Une stratégie commerciale
Géraldine Viret, porte-parole de Public Eye, explique dans l’émission On en parle l’ampleur du phénomène: "La stratégie de la fast fashion consiste à vendre toujours plus, toujours plus vite en proposant fréquemment de nouveaux modèles. Le fret aérien participe à cette stratégie. Nous n’avons pas de données exhaustives là-dessus. Cependant, les données de 2022 des douanes de l’Union européenne indiquent que plus de 700'000 tonnes de vêtements ont été transportées par avion. Cela représente 20 avions-cargo quotidiens exclusivement consacrés au transport de vêtements."
Pourtant, dans l’industrie de la mode, l’impact du transport sur les émissions à effet de serre est relativement mineur à côté de la production des vêtements eux-mêmes: 3% selon une étude de Quantis, société suisse de conseil en environnement. Pour Géraldine Viret, "ces 3% sont une moyenne. Pour les enseignes accros à la mode avion comme Inditex, ce pourcentage augmente fortement, jusqu’à 10%. Selon des estimations, les émissions de gaz à effet de serre générées par le transport en avion sont 14 fois plus élevées que pour le transport par bateau. Face au bilan environnemental et social de la fast fashion, je pense qu'il faut agir partout où cela est possible."
Outre les enseignes envoyant leurs articles par fret aérien comme celles du groupe Inditex, les envois par courrier aérien direct et individuel de plateformes en ligne comme Shein représenteraient aussi un volume massif de marchandises.
L’avion, le transport le plus rapide
Contacté par e-mail, le groupe Inditex a refusé de répondre aux questions d’On en parle, arguant qu’il n’avait pas connaissance des conclusions du rapport de Public Eye. Pourtant, l’émission de la RTS avait dans son courrier pris la peine de résumer les "accusations" et les constats de l’association.
Dans un second mail, On en parle a rappelé au groupe que Public Eye les avait aussi interrogés pour réaliser leur enquête et que par conséquent, ces questions n’étaient pas vraiment une surprise. Inditex a une fois de plus refusé de répondre. À la place, le groupe a communiqué sur sa politique environnementale.
Selon Inditex, "le fret aérien est réservé principalement aux distances intercontinentales, lorsque les autres alternatives telles que le train et le transport routier ne sont pas envisageables et quand le fret maritime n'est pas efficace en termes de temps. En 2022, nous avons réduit notre utilisation du fret aérien de 25%".
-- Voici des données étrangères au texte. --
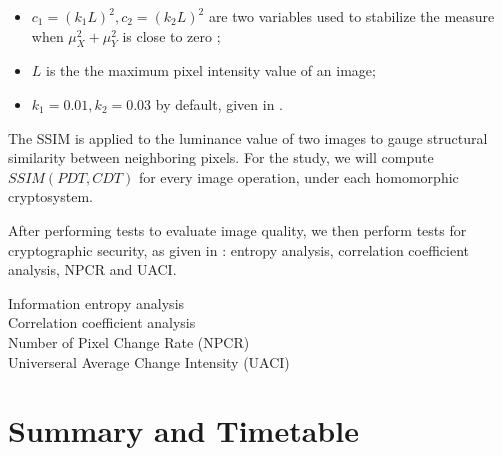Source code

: \begin{description}
\begin{itemize}
		\item $c_1 = (k_1L)^2, c_2 = (k_2L)^2$ are two variables used to stabilize the measure when $\mu_X^2+\mu_Y^2$ is close to zero \cite{akramullah_video_2014};
		\item $L$ is the the maximum pixel intensity value of an image;
		\item $k_1 = 0.01, k_2 = 0.03$ by default, given in \cite{ahmed_benchmark_2016}.
	\end{itemize}
	The SSIM is applied to the luminance value of two images to gauge structural similarity between neighboring pixels.
	For the study, we will compute $SSIM(PDT, CDT)$ for every image operation, under each homomorphic cryptosystem.
\end{description}

After performing tests to evaluate image quality, we then perform tests for cryptographic security, as given in \cite{ahmed_benchmark_2016}: entropy analysis, correlation coefficient analysis, NPCR and UACI.
\begin{description}
	\item [Information entropy analysis]
	\item [Correlation coefficient analysis]
	\item [Number of Pixel Change Rate (NPCR)]
	\item [Universeral Average Change Intensity (UACI)]
\end{description}

\section{Summary and Timetable}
Une réponse similaire à celle reçue par Public Eye: "Inditex donne volontiers cette réponse, mais lorsqu'on demande le pourcentage de vêtements transportés par avion ou quel volume cela représente, c’est le silence radio", conclut Géraldine Viret.
Une pétition qui demande aux entreprises de la mode de réduire massivement, voire de renoncer au transport par avion, a été lancée sur le site de Public Eye.